[Stored data]
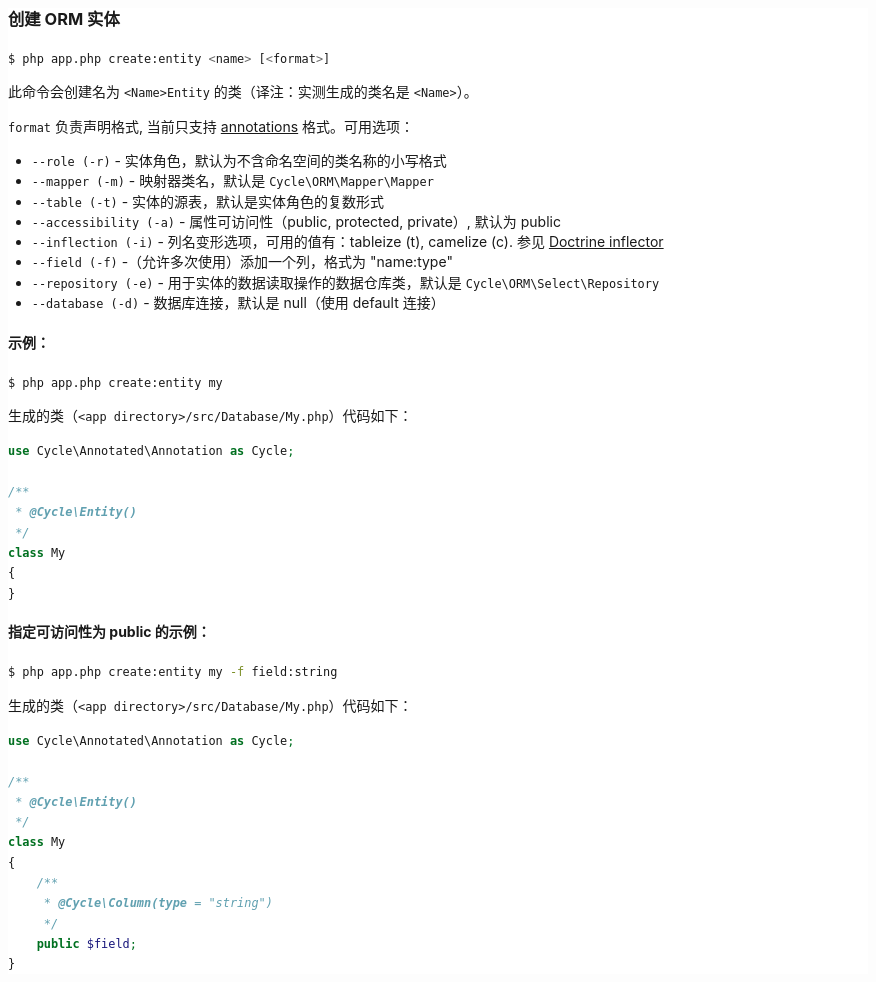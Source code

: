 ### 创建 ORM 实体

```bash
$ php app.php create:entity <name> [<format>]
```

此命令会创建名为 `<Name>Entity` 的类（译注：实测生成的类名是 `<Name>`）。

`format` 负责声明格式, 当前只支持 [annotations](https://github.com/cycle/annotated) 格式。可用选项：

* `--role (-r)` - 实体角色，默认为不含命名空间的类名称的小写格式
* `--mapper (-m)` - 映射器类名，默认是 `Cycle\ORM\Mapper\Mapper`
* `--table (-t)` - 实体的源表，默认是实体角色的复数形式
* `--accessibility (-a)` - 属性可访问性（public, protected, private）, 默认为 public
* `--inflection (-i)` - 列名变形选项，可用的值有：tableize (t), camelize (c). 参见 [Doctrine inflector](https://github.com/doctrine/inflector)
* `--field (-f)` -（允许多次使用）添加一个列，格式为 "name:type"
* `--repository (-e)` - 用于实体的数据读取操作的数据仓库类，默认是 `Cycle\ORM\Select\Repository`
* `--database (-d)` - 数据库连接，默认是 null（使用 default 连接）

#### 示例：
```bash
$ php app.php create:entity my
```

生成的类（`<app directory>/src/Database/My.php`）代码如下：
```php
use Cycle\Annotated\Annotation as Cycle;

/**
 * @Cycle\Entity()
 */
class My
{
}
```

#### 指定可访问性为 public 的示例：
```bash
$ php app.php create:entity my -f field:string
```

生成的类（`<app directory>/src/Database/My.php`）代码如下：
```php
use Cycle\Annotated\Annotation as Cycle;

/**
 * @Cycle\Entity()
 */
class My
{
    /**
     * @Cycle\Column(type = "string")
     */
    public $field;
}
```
---
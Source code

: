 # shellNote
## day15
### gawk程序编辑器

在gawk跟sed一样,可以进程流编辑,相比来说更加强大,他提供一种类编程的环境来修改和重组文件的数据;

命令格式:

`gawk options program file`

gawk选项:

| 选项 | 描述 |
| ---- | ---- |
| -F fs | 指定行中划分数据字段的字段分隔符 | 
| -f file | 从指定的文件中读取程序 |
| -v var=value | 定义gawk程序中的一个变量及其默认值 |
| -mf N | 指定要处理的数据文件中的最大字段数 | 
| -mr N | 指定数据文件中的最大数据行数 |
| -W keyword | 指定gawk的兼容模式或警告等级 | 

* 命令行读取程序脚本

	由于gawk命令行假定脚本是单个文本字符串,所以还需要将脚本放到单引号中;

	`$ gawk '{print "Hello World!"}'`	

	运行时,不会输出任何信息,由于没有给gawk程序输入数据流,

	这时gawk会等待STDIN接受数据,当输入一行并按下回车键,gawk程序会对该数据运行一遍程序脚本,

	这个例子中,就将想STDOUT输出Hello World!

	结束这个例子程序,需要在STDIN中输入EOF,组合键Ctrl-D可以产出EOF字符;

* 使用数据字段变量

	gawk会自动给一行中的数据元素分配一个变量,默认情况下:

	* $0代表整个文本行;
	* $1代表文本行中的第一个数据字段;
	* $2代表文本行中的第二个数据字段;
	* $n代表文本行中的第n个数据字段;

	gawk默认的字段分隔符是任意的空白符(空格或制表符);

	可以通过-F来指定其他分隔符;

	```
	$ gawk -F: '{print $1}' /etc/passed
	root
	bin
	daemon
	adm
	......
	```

**EXERCISE:** Only a number is expected here: how many lines above contain the word "public".

**RESULT BELOW:** 3